Dilanda Gempa, Persentase Kemiskinan di NTB Turun 0.02%

Mataram (Inside Lombok) – Wakil Gubernur (Wagub) Nusa Tenggara Barat (NTB) mengadakan diskusi terbatas bersama seluruh Wakil Bupati/Wakil Walikota se-NTB, Kepala Badan Pusat Statistik (BPS) NTB, serta akademisi dan sejumlah stakeholder pemerintahan NTB. Diskusi yang dilaksanakanan pada Kamis (28/02/2019) tersebut membahas kemiskinan NTB pascabencana gempa beberapa waktu lalu.

Kepala BPS NTB, Suntono dalam siara pers yang diterima Inside Lombok, Kamis (28/02/2019) menerangkan dalam pertemuan tersebut bahwa angka kemiskinan NTB saat ini, berdasarkan hasil sensor September 2018, adalah sebesar 14.63%. Angka tersebut menunjukkan penurunan sekitar 0.02% dibandingkan hasil sensus Maret 2018 yang mencapai persentase 14.75%.

Suntono menegaskan bahwa yang perlu menjadi catatan terkait penurunan persentase kemiskinan tersebut adalah banyaknya bantuan yang diterima oleh masyarakat NTB, sehingga ketersediaan pangan di NTB yang menjadi kebutuhan dasar masyarakat melimpah.

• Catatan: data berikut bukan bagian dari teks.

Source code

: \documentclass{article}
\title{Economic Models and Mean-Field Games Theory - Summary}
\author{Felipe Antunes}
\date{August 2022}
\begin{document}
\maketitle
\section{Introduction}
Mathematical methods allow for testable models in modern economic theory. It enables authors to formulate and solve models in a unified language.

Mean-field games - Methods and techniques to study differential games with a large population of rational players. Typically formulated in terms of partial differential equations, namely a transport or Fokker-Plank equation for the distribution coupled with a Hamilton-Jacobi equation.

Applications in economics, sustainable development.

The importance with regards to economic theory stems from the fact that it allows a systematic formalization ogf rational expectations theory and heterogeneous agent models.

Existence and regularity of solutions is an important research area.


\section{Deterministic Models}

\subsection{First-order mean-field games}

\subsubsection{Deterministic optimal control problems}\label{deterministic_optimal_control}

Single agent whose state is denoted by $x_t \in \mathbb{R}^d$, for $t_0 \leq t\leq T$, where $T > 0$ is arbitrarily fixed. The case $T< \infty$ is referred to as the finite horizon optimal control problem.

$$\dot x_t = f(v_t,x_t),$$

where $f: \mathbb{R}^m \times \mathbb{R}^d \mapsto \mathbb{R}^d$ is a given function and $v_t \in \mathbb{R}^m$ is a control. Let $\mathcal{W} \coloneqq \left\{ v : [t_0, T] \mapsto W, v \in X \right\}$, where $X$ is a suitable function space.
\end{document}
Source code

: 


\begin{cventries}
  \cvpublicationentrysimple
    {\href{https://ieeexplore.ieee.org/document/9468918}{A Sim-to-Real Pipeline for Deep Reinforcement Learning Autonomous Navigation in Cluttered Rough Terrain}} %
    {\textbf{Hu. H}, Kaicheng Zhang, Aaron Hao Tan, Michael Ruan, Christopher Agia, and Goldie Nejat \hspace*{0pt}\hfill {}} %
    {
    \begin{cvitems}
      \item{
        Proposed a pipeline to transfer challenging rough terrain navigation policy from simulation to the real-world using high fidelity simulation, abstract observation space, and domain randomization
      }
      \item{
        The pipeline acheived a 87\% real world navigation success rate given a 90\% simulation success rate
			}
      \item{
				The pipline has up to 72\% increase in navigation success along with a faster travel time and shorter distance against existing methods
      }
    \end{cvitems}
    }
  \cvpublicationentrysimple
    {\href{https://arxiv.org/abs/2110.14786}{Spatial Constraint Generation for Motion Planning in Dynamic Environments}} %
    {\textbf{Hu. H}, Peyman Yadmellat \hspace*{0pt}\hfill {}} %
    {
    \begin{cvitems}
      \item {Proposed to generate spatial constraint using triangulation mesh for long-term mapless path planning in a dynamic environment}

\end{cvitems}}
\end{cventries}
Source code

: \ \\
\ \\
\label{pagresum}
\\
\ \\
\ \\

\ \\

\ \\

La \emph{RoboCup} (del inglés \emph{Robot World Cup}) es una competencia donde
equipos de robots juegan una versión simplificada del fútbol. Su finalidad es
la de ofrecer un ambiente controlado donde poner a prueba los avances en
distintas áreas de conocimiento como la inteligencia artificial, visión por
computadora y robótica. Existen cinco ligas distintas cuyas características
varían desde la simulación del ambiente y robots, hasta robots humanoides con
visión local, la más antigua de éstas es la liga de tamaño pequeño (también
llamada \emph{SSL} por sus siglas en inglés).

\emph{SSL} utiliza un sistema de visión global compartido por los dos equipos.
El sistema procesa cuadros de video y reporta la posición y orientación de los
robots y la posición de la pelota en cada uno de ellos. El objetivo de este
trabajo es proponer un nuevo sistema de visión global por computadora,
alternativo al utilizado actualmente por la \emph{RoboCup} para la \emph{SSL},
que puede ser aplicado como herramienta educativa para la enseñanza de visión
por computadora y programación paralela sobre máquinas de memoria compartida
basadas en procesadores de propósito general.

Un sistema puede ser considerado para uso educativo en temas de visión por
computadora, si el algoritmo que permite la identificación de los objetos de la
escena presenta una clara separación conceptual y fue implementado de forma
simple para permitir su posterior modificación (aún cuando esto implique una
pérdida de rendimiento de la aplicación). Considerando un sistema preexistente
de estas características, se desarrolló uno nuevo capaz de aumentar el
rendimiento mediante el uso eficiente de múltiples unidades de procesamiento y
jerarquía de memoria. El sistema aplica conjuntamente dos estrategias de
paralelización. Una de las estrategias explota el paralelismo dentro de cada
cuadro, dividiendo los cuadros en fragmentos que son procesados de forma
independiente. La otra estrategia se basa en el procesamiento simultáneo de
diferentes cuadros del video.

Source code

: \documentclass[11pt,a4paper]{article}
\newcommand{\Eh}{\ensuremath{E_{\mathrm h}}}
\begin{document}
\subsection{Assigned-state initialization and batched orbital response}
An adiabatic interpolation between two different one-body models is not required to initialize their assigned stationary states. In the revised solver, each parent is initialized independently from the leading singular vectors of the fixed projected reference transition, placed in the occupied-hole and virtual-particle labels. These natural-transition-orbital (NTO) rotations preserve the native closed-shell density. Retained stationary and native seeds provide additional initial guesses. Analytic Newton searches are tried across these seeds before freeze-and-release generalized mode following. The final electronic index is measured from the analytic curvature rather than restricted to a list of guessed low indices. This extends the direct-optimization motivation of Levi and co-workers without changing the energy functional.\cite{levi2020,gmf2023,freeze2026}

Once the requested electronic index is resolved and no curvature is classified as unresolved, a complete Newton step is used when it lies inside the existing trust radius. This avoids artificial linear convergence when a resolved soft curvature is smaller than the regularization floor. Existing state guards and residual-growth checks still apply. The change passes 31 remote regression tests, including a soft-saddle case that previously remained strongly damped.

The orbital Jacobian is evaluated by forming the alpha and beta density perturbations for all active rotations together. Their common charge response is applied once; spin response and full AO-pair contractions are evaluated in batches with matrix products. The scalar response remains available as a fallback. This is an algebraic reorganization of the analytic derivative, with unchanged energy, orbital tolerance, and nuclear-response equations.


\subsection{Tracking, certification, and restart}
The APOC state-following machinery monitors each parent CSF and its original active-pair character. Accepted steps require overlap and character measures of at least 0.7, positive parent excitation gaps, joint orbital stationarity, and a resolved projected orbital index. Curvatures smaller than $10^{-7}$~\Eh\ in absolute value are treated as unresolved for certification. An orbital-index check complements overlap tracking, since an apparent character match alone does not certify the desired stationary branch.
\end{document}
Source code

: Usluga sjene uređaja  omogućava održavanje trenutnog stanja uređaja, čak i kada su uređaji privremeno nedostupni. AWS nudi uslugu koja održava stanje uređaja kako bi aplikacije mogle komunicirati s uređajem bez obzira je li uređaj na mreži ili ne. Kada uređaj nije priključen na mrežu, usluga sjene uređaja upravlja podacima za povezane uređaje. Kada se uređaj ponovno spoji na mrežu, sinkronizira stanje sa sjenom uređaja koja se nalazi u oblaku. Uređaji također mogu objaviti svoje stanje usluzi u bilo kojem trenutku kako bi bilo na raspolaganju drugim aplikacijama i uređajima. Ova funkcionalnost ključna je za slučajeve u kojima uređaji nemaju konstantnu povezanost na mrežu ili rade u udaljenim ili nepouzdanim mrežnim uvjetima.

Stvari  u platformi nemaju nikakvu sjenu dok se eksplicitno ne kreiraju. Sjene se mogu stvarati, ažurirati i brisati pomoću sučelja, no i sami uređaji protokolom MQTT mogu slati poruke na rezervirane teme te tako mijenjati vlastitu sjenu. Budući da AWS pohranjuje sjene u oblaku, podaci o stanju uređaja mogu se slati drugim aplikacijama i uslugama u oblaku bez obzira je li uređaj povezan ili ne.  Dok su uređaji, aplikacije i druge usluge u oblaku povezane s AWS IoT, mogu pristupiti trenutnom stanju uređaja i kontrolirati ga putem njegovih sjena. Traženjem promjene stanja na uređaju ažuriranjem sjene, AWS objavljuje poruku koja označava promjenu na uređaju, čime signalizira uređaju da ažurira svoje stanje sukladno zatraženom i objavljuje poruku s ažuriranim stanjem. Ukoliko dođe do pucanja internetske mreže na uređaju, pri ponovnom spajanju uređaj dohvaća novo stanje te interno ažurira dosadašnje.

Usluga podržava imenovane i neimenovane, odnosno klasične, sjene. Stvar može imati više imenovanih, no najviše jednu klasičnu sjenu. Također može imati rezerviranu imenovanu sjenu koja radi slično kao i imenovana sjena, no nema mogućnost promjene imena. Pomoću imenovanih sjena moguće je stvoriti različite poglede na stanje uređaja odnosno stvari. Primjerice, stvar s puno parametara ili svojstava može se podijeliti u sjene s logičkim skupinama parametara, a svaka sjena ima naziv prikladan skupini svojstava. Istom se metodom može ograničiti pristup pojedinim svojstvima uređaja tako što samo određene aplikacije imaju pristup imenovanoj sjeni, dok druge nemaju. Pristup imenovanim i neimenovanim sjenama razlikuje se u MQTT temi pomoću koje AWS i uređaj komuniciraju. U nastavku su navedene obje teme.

“Kalau ketersediaan pangan cukup, maka tidak ada istilah kemiskinan,” ujar Suntono di hadapan peserta diskusi.

Menanggapi hal tersebut, Wagub NTB, Dr. Sitti Rohmi Djalillah menyebutkan bahwa dukungan data yang baik dan akurat memang sangat diperlukan agar program yang dilaksanakan pemerintah tepat sasaran. Hal tersebut, menurut Rohmi, telah menjadi komitmen Pemerintah Provinsi (Pemprov) NTB sendiri untuk saat ini.

“Untuk melakukan intervensi terhadap berbagai program yang direncanakan, perlu data yang valid dan akurat. Kalau tidak, orang yang benar-benar miskin dan seharusnya mendapat bantuan, tidak mendapat intervensi dari pemerintah. Justru yang mendapat bantuan adalah masyarakat yang rumahnya kecil namun memiliki banyak hewan ternak dan kendaraan,” ujar Rohmi.

Selain itu, menurut Rohmi kemiskinan bukan hanya tentang konsumsi moneter. Lebih jauh kemiskinan dimaknai juga sebagai kurangnya pendidikan, kesehatan, serta pola pikir. Karena itu, menurut Rohmi, perlu adanya kerjasama dan sinergi yang baik oleh semua pihak.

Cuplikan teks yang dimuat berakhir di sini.